Company C’s only patrol was by its 2nd platoon which escorted an Engineer Squad, under Sgt. Massey, to the bunker complex they found yesterday. The Engineers did a thorough job of destroying the bunkers.
The only other item of note was that preparation for the move started to hit small snags. The trucks finally showed up at 1930 hours. There were only 12 trucks, however, instead of 18. Also one was a wrecker and 4 were dump trucks. Rearrangements were made in the plan. However, tomorrow will tell the story.
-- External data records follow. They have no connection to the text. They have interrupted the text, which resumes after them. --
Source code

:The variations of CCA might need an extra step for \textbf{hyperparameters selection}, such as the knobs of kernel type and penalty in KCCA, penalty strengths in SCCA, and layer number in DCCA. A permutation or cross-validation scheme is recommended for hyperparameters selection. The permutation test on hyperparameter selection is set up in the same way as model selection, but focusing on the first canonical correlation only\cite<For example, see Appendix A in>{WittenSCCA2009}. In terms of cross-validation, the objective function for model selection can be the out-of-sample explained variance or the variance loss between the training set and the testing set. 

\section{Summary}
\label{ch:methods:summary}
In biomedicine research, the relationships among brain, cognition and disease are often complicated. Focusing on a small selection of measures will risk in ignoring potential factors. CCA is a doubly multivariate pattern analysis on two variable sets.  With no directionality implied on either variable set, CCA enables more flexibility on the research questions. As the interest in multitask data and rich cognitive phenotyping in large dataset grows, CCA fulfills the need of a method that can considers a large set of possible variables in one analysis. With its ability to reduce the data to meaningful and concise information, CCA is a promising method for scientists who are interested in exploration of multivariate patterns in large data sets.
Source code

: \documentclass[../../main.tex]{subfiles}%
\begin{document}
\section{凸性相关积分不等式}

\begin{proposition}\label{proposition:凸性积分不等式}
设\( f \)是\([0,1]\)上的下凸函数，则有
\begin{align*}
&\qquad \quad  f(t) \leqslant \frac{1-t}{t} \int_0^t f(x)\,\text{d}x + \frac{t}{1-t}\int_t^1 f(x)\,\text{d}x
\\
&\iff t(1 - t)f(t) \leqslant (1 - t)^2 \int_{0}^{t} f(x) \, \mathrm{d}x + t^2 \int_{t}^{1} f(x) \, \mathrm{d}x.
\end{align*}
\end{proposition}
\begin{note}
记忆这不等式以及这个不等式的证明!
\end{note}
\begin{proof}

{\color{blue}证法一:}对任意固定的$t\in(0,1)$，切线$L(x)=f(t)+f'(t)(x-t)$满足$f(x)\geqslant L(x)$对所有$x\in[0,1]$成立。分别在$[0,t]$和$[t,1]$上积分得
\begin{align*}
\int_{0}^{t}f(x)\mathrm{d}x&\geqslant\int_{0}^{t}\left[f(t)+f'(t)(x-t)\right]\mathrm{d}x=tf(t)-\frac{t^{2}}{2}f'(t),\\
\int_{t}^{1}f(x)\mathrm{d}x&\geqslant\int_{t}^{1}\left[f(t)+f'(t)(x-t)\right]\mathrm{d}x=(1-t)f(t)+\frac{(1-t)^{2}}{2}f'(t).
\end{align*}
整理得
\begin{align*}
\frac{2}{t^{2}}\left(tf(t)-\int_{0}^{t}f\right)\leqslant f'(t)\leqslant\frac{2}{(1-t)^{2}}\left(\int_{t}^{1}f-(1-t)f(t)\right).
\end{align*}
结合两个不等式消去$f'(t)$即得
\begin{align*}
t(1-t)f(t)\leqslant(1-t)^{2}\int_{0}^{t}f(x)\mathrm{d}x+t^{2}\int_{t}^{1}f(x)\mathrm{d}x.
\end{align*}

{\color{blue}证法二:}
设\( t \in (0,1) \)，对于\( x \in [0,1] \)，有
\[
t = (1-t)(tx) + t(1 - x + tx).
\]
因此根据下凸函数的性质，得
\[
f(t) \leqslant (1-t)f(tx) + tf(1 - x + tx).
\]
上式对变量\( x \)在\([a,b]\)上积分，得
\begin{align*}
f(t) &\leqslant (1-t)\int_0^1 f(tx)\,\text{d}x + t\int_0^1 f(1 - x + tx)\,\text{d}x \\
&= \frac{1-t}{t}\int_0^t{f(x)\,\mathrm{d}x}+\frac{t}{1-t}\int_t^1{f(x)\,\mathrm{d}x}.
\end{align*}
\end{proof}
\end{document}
3 OCTOBER 1966 – "Moving Day" for the Dragons progressed smoothly except for a few minor mishaps. Company B and the 4.2 Mortar Platoon moved out on time at 0700 hours escorted by 5 tanks and a FAC overhead. The road proved to be a lot rougher than it looked from the air. One tank was lost in this first move due to mechanical failure. The first move closed LZ 18F and that was already secured by a CIDG Company.
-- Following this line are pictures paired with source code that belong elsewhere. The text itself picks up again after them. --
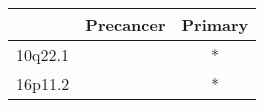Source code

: \begin{tabular}{lcc}
\toprule
{} & Precancer & Primary \\
\midrule
10q22.1 &           &       * \\
16p11.2 &           &       * \\
\bottomrule
\end{tabular}
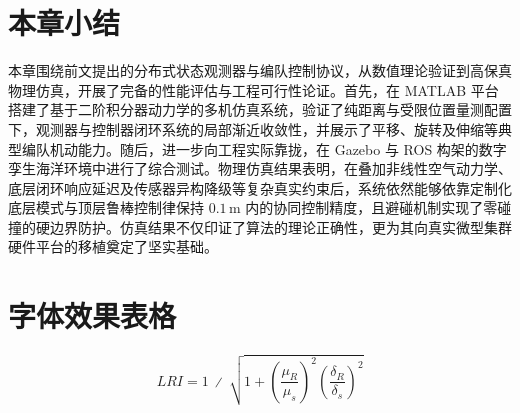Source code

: \section{本章小结}
本章围绕前文提出的分布式状态观测器与编队控制协议，从数值理论验证到高保真物理仿真，开展了完备的性能评估与工程可行性论证。首先，在 MATLAB 平台搭建了基于二阶积分器动力学的多机仿真系统，验证了纯距离与受限位置量测配置下，观测器与控制器闭环系统的局部渐近收敛性，并展示了平移、旋转及伸缩等典型编队机动能力。随后，进一步向工程实际靠拢，在 Gazebo 与 ROS 构架的数字孪生海洋环境中进行了综合测试。物理仿真结果表明，在叠加非线性空气动力学、底层闭环响应延迟及传感器异构降级等复杂真实约束后，系统依然能够依靠定制化底层模式与顶层鲁棒控制律保持 $0.1\,\text{m}$ 内的协同控制精度，且避碰机制实现了零碰撞的硬边界防护。仿真结果不仅印证了算法的理论正确性，更为其向真实微型集群硬件平台的移植奠定了坚实基础。















\section{字体效果表格}

\begin{equation}
	LRI=1\ ∕\ \sqrt{1+{\left(\frac{{\mu }_{R}}{{\mu }_{s}}\right)}^{2}{\left(\frac{{\delta }_{R}}{{\delta }_{s}}\right)}^{2}}
\end{equation}


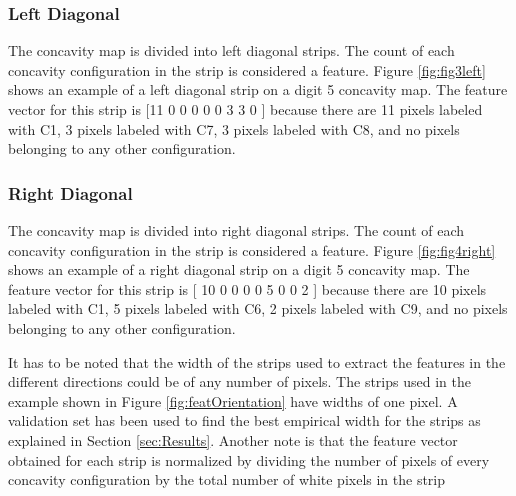 \documentclass[conference]{IEEEtran}
\begin{document}
\subsubsection{Left Diagonal}

The concavity map is divided into left diagonal strips. The count of each concavity configuration in the strip is considered a feature. Figure \ref{fig:fig3left} shows an example of a left diagonal strip on a digit 5 concavity map. The feature vector for this strip is [11 0 0 0 0 0 3 3 0 ] because there are 11 pixels labeled with C1, 3 pixels labeled with C7, 3 pixels labeled with C8, and no pixels belonging to any other configuration.
\subsubsection{Right Diagonal}
 The concavity map is divided into right diagonal strips. The count of each concavity configuration in the strip is considered a feature. Figure  \ref{fig:fig4right} shows an example of a right diagonal strip on a digit 5 concavity map. The feature vector for this strip is [ 10 0 0 0 0 5 0 0 2 ] because there are 10 pixels labeled with C1, 5 pixels labeled with C6, 2 pixels labeled with C9, and no pixels belonging to any other configuration.



It has to be noted that the width of the strips used to extract the features in the different directions could be of any number of pixels. The strips used in the example shown in Figure \ref{fig:featOrientation} have widths of one pixel. A validation set has been used to find the best empirical width for the strips as explained in Section \ref{sec:Results}. Another note is that the feature vector obtained for each strip is normalized by dividing the number of pixels of every concavity configuration by the total number of white pixels in the strip
\end{document}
On the return trip, another tank threw a track and so the count went to 3 "operational". In spite of this, Company C and the Artillery closed LZ 18F at 1335 hours. Company C immediately set out on foot for their AO.
The entire battalion finally completed their move at 1715 when Company A and the remainder of the Command Group closed LZ 18F. Company A set out for their AO while the rest of the battalion began to prepare positions. LZ 18F is quite close to the border (within 81 mm mortar range) so everyone dug deep holes.
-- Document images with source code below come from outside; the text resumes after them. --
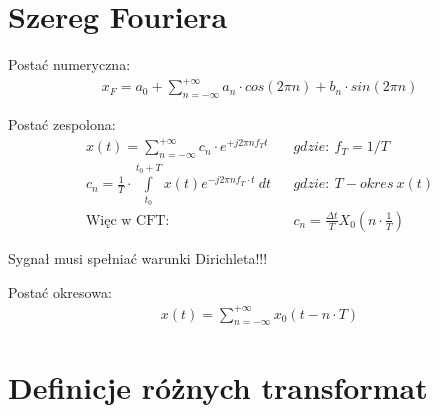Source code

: \section{Szereg Fouriera}
    Postać numeryczna:
    \begin{gather*}
        x_F = a_0 + \sum\limits_{n=-\infty}^{+\infty}a_n\cdot cos\left(2\pi n\right) +b_n\cdot sin\left(2\pi n\right)
    \end{gather*}

    \noindent Postać zespolona:
    \begin{align*}
        x(t) = \sum\limits_{n=-\infty}^{+\infty}c_n\cdot e^{+j2\pi nf_T t} && gdzie:\ f_T = 1/T\\
        c_n = \frac{1}{T}\cdot \int\limits_{t_0}^{t_0+T}x(t) e^{-j2\pi nf_T\cdot t}\ dt && gdzie:\ T - okres\ x(t)\\
        \text{Więc w CFT:} && c_n = \frac{\Delta t}{T} X_0(n\cdot \frac{1}{T})
    \end{align*}
    \begin{center}
        Sygnał musi spełniać warunki Dirichleta!!!
    \end{center}

    \noindent Postać okresowa:
    \begin{align*}
        x(t) = \sum_{n=-\infty}^{+\infty} x_0(t-n\cdot T)
    \end{align*} 

\newpage
\section{Definicje różnych transformat}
During the night, Company C established three ambush sites within their AO. Company A closed their LZ and put out their 2nd platoon ambush 300 meters to the north. Company B also had ambushes.
The communications were very poor in that area and at times Company B and Company C were very difficult to receive.
4 OCTOBER 1966 – Company A sent the 1st Platoon out to the southeast and their 3rd Platoon to the southwest at 0730. Company B moved west and northwest to the river. Company C sent TF Playboy south in the morning, with TF Dealer and Blazer holding their ambush positions until noon. All units reported finding trail networks which had been used recently, but only two significant finds were made during the day. At 1430 Company B found a dead PAVN, an AK 47, 3 blocks of TNT, 2 grenades, and 78 rounds of ammunition. They destroyed the TNT, grenades and ammunition. At 1730 Company C reported finding a hospital complex at YA 737210. During the evening Company A put out 2 ambushes, as did Company C. Company B held up for the night at YA 699255 with local security. No contact was reported during the night.
5 OCTOBER 1966 – Company B closed into LZ 18I at 0920. Company C moved into LZ 18G, coming very close to the Cambodian border en route. An Engineer squad moved in to help Company C clear their LZ, and a dog team was flown in and attached to them. Alpha Army left two platoon ambushes out for the night, Company C had one, and there was no enemy contact.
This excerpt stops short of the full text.